Artificial intelligent assistant

lissom

lissom, a.
  (ˈlɪsəm)
  Also lissome.
  [Contracted variant of lithesome.]
  a. Supple, limber; lithesome; lithe and agile.

a 1800 Pegge Suppl. to Grose (1814) 34 Lissom, limber, relaxed, North. 1824 Miss Mitford Village Ser. i. 147 They are..so much more athletic, and yet so much lissomer—to use a Hampshire phrase, which deserves at least to be good English. 1825 Britton Beauties Wiltsh. III. 375 Lithesome, or Lissome, soft, pliable; expert in action. a 1839 Praed Poems (1864) II. 135 Back flew the bolt of lissom lath. 1855 Tennyson Brook 70 Straight, but as lissome as a hazel wand. 1879 Jefferies Wild Life in S. Co. 11 The lissom bound of the hare. 1890 ‘Rolf Boldrewood’ Miner's Right (1899) 187/1 The tongues grow lissom under the influence of good fellowship and potent liquor.


fig. 1859 Helps Friends in C. Ser. ii. I. viii. 227 His [Ovid's] lissome lines are droned over.

  b. That renders supple. nonce-use.

1864 Ld. Derby Iliad xviii. 389 They wash'd the corpse, With lissom oils anointing.

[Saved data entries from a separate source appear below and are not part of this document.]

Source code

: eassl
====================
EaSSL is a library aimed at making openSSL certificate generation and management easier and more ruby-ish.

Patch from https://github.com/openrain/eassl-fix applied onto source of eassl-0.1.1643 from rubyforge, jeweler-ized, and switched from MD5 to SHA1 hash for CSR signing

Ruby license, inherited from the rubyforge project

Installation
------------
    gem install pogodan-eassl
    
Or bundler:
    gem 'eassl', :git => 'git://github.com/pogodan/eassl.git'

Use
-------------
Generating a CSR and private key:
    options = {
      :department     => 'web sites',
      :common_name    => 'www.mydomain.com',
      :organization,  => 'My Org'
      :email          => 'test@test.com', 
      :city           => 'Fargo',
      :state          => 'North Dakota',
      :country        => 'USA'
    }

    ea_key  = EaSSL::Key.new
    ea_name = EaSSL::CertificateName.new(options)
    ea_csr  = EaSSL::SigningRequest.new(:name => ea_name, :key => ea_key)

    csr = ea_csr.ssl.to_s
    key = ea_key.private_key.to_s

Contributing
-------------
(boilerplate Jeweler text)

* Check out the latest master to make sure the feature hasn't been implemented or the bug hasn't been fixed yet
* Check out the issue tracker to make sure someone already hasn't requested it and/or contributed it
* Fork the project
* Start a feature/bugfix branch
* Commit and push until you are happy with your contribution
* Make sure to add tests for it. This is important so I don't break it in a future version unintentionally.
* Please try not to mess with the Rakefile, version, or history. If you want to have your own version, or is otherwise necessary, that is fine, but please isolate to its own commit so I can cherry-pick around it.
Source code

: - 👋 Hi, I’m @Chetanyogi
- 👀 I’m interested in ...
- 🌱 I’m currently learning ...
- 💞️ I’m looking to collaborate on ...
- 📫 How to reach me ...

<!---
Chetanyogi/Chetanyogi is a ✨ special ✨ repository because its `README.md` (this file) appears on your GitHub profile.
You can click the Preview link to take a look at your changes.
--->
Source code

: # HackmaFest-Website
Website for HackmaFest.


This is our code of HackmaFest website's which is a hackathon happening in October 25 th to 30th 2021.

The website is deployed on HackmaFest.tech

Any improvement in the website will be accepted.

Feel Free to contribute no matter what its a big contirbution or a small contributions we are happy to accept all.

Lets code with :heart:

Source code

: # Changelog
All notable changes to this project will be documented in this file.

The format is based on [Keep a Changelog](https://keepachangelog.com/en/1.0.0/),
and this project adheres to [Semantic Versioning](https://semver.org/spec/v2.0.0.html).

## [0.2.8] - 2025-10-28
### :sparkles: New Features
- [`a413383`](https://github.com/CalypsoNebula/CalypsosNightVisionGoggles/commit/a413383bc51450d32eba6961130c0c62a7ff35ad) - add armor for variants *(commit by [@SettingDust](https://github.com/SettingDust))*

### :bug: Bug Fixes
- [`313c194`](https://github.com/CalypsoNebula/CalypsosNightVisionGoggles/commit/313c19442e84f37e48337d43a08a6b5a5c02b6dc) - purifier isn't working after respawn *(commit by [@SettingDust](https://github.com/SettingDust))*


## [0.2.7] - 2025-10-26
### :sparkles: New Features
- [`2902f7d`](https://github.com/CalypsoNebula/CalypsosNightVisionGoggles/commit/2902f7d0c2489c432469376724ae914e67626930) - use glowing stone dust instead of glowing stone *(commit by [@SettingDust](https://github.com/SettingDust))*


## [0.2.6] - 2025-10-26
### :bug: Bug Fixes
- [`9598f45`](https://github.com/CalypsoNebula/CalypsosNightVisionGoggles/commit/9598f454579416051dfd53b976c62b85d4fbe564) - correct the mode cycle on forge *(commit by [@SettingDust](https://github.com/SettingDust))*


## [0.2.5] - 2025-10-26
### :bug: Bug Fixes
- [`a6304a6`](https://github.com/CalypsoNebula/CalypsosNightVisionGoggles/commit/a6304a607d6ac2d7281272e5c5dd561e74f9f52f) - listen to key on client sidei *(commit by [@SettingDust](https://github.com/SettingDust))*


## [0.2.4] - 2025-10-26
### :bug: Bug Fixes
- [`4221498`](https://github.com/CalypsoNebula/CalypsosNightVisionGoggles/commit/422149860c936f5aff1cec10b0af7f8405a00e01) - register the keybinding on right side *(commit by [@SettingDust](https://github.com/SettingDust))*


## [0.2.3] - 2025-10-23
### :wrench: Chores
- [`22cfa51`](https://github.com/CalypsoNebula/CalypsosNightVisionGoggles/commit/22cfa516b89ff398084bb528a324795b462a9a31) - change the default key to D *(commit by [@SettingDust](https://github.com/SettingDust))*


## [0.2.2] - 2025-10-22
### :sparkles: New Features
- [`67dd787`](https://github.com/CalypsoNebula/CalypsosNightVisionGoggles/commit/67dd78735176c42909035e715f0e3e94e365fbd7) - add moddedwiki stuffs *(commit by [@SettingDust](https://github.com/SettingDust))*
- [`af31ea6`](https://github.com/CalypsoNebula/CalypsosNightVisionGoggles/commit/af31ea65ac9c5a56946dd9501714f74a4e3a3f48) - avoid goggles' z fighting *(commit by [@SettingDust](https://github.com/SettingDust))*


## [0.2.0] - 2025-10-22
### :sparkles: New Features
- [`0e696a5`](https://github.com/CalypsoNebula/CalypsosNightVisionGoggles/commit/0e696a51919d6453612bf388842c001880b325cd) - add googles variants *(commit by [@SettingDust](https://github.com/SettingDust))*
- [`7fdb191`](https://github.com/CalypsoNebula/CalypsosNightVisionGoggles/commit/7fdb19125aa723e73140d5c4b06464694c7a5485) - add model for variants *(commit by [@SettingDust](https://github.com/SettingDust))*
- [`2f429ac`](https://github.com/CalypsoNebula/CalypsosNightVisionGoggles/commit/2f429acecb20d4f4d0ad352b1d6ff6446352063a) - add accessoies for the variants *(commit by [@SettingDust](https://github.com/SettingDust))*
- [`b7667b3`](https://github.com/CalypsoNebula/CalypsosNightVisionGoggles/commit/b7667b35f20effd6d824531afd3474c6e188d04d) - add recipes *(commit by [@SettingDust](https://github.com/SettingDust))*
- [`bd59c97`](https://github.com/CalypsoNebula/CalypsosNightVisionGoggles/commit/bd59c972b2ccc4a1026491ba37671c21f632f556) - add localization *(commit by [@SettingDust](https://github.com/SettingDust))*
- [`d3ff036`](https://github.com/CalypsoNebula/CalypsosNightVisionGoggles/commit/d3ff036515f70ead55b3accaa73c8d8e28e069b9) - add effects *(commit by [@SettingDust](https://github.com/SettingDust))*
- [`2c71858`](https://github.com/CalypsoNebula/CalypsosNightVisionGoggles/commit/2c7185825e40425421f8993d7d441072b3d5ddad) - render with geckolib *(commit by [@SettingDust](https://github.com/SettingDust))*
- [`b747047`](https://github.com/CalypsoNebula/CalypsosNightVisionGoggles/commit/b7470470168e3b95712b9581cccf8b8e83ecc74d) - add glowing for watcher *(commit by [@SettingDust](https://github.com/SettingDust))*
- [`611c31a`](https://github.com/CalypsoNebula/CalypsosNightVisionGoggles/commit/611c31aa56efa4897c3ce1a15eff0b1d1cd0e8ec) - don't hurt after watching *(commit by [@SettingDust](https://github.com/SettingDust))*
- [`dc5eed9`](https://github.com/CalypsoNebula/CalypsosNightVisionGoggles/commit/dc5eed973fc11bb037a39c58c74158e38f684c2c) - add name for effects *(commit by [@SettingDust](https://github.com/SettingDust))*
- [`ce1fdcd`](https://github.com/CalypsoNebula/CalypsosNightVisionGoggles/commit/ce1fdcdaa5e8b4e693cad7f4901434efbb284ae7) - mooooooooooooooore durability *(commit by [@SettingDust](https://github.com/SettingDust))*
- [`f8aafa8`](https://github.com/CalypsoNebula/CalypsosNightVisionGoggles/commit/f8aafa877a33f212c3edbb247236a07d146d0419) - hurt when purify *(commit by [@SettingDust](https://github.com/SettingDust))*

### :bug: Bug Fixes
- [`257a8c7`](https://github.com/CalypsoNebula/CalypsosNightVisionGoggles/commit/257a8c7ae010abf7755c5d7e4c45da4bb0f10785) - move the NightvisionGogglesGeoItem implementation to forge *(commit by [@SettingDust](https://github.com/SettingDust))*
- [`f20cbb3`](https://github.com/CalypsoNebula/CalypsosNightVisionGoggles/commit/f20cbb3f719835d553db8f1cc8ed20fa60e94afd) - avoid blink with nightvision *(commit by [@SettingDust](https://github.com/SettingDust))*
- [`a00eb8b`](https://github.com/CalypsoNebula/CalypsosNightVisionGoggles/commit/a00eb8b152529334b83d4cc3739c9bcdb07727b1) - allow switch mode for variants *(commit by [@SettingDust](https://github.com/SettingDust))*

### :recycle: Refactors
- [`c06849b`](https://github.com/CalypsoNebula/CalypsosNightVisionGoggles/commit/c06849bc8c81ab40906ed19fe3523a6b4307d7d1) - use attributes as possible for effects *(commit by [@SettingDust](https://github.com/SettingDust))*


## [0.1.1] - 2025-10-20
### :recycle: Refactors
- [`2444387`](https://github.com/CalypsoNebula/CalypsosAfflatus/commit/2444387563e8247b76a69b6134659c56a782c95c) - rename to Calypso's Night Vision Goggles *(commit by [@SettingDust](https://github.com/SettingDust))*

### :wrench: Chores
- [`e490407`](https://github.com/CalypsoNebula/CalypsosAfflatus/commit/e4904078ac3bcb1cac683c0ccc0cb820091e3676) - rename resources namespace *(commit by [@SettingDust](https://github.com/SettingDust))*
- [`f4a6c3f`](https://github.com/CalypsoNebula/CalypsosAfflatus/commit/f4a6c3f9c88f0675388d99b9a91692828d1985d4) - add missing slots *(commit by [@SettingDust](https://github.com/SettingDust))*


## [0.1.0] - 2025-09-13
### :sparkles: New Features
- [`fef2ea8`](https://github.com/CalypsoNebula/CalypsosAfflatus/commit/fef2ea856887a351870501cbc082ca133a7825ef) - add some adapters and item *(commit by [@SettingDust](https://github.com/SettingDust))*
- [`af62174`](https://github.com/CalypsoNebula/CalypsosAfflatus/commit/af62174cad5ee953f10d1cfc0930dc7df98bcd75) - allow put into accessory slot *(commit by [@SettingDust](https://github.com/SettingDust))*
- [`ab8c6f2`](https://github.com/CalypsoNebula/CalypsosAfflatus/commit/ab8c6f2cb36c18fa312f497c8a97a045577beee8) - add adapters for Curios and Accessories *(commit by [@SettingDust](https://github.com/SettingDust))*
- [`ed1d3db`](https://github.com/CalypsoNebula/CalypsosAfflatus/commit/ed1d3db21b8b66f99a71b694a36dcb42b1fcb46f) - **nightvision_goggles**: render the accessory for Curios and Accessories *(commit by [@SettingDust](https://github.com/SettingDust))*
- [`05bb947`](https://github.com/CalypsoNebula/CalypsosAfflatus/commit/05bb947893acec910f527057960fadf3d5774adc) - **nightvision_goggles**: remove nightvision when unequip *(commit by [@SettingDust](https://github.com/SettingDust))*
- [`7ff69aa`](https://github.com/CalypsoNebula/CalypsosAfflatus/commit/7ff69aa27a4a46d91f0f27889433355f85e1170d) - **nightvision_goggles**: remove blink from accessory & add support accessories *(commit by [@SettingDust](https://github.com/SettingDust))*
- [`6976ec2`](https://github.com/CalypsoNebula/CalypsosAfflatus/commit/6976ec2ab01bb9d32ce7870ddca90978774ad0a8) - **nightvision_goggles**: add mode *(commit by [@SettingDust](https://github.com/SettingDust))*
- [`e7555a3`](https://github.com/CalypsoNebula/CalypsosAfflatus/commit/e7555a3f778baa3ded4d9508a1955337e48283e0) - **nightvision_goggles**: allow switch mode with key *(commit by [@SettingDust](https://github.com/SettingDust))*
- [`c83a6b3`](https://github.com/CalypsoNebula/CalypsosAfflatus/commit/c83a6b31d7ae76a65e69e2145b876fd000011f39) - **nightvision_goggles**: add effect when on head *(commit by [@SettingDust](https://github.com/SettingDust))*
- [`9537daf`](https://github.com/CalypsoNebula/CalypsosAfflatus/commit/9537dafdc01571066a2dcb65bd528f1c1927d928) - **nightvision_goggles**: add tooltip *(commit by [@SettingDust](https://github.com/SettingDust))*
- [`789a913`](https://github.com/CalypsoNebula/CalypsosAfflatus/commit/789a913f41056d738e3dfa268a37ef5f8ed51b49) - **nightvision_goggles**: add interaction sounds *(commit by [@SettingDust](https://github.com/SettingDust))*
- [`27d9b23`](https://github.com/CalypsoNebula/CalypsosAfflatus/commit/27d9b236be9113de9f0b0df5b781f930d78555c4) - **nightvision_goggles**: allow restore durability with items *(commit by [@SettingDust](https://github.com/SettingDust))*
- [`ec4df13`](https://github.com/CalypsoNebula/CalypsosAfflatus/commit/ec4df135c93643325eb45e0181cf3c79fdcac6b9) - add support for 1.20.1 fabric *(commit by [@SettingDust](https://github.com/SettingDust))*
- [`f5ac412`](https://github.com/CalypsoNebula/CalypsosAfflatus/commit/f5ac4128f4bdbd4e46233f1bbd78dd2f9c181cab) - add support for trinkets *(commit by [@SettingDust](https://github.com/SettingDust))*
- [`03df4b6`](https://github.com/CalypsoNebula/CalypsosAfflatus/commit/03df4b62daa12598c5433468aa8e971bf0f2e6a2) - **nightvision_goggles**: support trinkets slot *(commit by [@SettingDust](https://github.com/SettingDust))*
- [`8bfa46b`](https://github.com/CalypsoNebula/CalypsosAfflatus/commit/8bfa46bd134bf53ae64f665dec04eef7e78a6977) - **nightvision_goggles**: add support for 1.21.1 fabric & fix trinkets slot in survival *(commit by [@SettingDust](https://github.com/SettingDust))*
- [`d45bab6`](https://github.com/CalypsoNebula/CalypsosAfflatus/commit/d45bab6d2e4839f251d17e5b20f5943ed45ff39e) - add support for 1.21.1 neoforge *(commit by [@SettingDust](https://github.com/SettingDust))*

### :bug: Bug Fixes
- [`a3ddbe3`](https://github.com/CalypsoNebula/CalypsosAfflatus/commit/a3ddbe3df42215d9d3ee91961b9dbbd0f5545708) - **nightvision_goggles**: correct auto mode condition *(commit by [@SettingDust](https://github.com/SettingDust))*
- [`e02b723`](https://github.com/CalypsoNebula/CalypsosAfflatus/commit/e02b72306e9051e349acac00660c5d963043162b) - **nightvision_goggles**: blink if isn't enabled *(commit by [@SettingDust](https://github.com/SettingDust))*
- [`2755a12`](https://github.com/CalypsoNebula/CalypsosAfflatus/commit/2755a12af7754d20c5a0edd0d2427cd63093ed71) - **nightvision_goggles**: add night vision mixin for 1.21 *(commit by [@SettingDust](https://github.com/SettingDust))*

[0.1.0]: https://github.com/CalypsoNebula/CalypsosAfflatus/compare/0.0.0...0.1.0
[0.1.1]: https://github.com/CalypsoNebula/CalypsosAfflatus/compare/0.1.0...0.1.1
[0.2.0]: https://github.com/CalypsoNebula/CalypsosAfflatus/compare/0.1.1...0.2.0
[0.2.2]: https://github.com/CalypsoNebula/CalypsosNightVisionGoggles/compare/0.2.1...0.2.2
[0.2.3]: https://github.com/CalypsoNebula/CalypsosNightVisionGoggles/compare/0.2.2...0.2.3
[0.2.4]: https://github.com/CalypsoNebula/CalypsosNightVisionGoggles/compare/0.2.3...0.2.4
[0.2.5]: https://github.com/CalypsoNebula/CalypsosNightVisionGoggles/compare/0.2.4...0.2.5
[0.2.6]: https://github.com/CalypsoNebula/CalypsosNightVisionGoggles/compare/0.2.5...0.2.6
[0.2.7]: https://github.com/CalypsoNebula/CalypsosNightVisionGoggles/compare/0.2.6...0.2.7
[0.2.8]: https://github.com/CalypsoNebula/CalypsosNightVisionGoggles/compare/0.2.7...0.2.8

  Hence ˈlissomely adv.; ˈlissomness.

1857 Hughes Tom Brown ii. iii. (1871) 264 He..was applauded by all for his lissomness. 1895 Saintsbury Corrected Impressions xv. 142 His..marvellous lissomeness..of thought. 1902 W. de la Mare Songs of Childhood 54 Though danced she lissomely. 1927 M. Sadleir Trollope: a Comm. 322 Trollope worried to find it limping on its way, when usually his stories moved so lissomely.